To build a single tank, over 18 tons of metal was required. Some of the Navy’s largest ships required more than 900 tons of metal each.
Community groups and schools held scrap metal drives; people took steel bumpers off their cars, chicken wire and farm equipment and donated them to the efforts; every ounce of steel that could be used to further the war effort was gladly sacrificed as every proud American’s duty.
According to the U.S. Office of War Information, in Asheville, North Carolina there were old abandoned trolley tracks buried beneath the streets. The new, more modern roads had been built right over the steel tracks to make way for the automobiles. One inventor came up with a contraption called a “railjerk” that would pry the metal tracks loose after the streets above them had been torn up. All this metal went as scrap for military production.
Steel Pennies
Steel was not the only metal in high demand – so was copper, which was used heavily for ammunition and other equipment for the military during the war.
In 1943, copper pennies were collected and exchanged for steel pennies, aka “steelies.” The composition of the coins were 99% steel with a slim layer of zinc. Zinc coated steel made the coins magnetic and was 13% lighter weight than its copper twin.
These steelies were not without their problems; vending machines designed with magnets to detect fake coins would pick up the steel pennies by mistake. Rust was also an issue around the un-galvanized edges.
Although these steel nuisances circulated until well into the 1960’s, the U.S. Mint collected the 1943 one-cent coins and destroyed them.
The Infrastructure of America the Great
Steel itself used to be a symbol of American pride.
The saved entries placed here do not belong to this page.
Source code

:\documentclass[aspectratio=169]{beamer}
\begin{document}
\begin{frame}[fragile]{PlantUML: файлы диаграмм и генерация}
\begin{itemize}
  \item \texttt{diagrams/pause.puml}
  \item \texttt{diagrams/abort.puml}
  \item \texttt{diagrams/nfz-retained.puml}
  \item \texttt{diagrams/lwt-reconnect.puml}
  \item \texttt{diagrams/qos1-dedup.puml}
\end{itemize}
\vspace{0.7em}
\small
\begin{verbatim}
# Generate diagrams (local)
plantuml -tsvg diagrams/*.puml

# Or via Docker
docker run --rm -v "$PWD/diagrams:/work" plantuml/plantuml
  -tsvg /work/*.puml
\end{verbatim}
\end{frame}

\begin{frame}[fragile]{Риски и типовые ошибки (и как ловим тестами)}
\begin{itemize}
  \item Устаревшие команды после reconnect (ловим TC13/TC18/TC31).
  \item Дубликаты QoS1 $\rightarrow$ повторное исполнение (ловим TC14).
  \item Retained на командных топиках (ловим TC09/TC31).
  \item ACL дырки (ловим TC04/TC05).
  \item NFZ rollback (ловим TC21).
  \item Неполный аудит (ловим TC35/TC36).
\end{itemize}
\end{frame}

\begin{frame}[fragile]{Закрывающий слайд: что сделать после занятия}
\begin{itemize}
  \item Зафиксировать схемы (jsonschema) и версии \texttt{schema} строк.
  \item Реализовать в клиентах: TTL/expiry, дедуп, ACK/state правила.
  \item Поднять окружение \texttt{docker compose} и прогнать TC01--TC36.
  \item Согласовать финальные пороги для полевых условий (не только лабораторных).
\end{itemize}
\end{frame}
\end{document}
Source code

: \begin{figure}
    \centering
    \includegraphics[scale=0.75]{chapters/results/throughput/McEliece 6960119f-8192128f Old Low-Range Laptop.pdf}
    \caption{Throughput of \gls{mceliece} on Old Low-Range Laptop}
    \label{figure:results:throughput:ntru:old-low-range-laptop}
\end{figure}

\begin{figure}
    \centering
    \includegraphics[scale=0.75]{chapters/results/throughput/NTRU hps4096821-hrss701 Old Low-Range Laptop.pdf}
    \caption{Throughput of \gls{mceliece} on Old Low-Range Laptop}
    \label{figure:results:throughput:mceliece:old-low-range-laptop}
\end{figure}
After the 1850’s, there was an explosion of industrial steel production worldwide but especially in North America. Steel was manufactured, milled and processed here in the U.S. by hard working men and women to build the very infrastructure this country became so famous for.
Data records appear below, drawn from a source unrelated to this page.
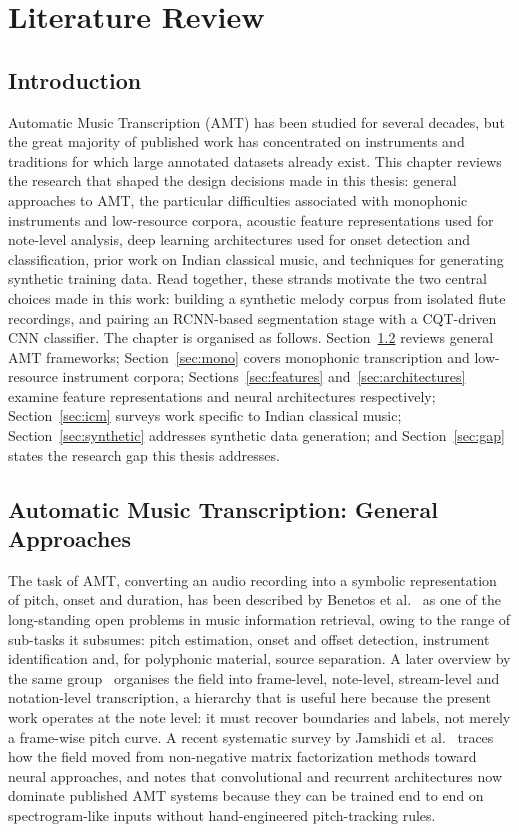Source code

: \chapter{Literature Review}
\label{ch:literature}

\section{Introduction}

Automatic Music Transcription (AMT) has been studied for several decades, but the great majority of published work has concentrated on instruments and traditions for which large annotated datasets already exist. This chapter reviews the research that shaped the design decisions made in this thesis: general approaches to AMT, the particular difficulties associated with monophonic instruments and low-resource corpora, acoustic feature representations used for note-level analysis, deep learning architectures used for onset detection and classification, prior work on Indian classical music, and techniques for generating synthetic training data. Read together, these strands motivate the two central choices made in this work: building a synthetic melody corpus from isolated flute recordings, and pairing an RCNN-based segmentation stage with a CQT-driven CNN classifier. The chapter is organised as follows. Section~\ref{sec:amt-general} reviews general AMT frameworks; Section~\ref{sec:mono} covers monophonic transcription and low-resource instrument corpora; Sections~\ref{sec:features} and~\ref{sec:architectures} examine feature representations and neural architectures respectively; Section~\ref{sec:icm} surveys work specific to Indian classical music; Section~\ref{sec:synthetic} addresses synthetic data generation; and Section~\ref{sec:gap} states the research gap this thesis addresses.

\section{Automatic Music Transcription: General Approaches}
\label{sec:amt-general}

The task of AMT, converting an audio recording into a symbolic representation of pitch, onset and duration, has been described by Benetos et al.~\cite{ref1} as one of the long-standing open problems in music information retrieval, owing to the range of sub-tasks it subsumes: pitch estimation, onset and offset detection, instrument identification and, for polyphonic material, source separation. A later overview by the same group~\cite{ref2} organises the field into frame-level, note-level, stream-level and notation-level transcription, a hierarchy that is useful here because the present work operates at the note level: it must recover boundaries and labels, not merely a frame-wise pitch curve. A recent systematic survey by Jamshidi et al.~\cite{ref3} traces how the field moved from non-negative matrix factorization methods toward neural approaches, and notes that convolutional and recurrent architectures now dominate published AMT systems because they can be trained end to end on spectrogram-like inputs without hand-engineered pitch-tracking rules.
Railroads, bridges, engines and skyscrapers, all the product of massive deposits of iron ore that was mined and forged out of the ground was done so to build the very foundation of this great country.
It was steel production that made the U.S. one of the world’s largest and most successful economies.
Everyone worked. Unemployment was not a concern. It was America. We built things. We made stuff to last, too. We didn’t need to import cheaper metals from overseas; we put Americans to work making better materials for ourselves and for our country.
America’s very backbone was made of Steel. And every single piece, from sewing machines to staplers to farm tools and thumb tacks was stamped big and bold “MADE IN U.S.A.,” a rare site today, for certain.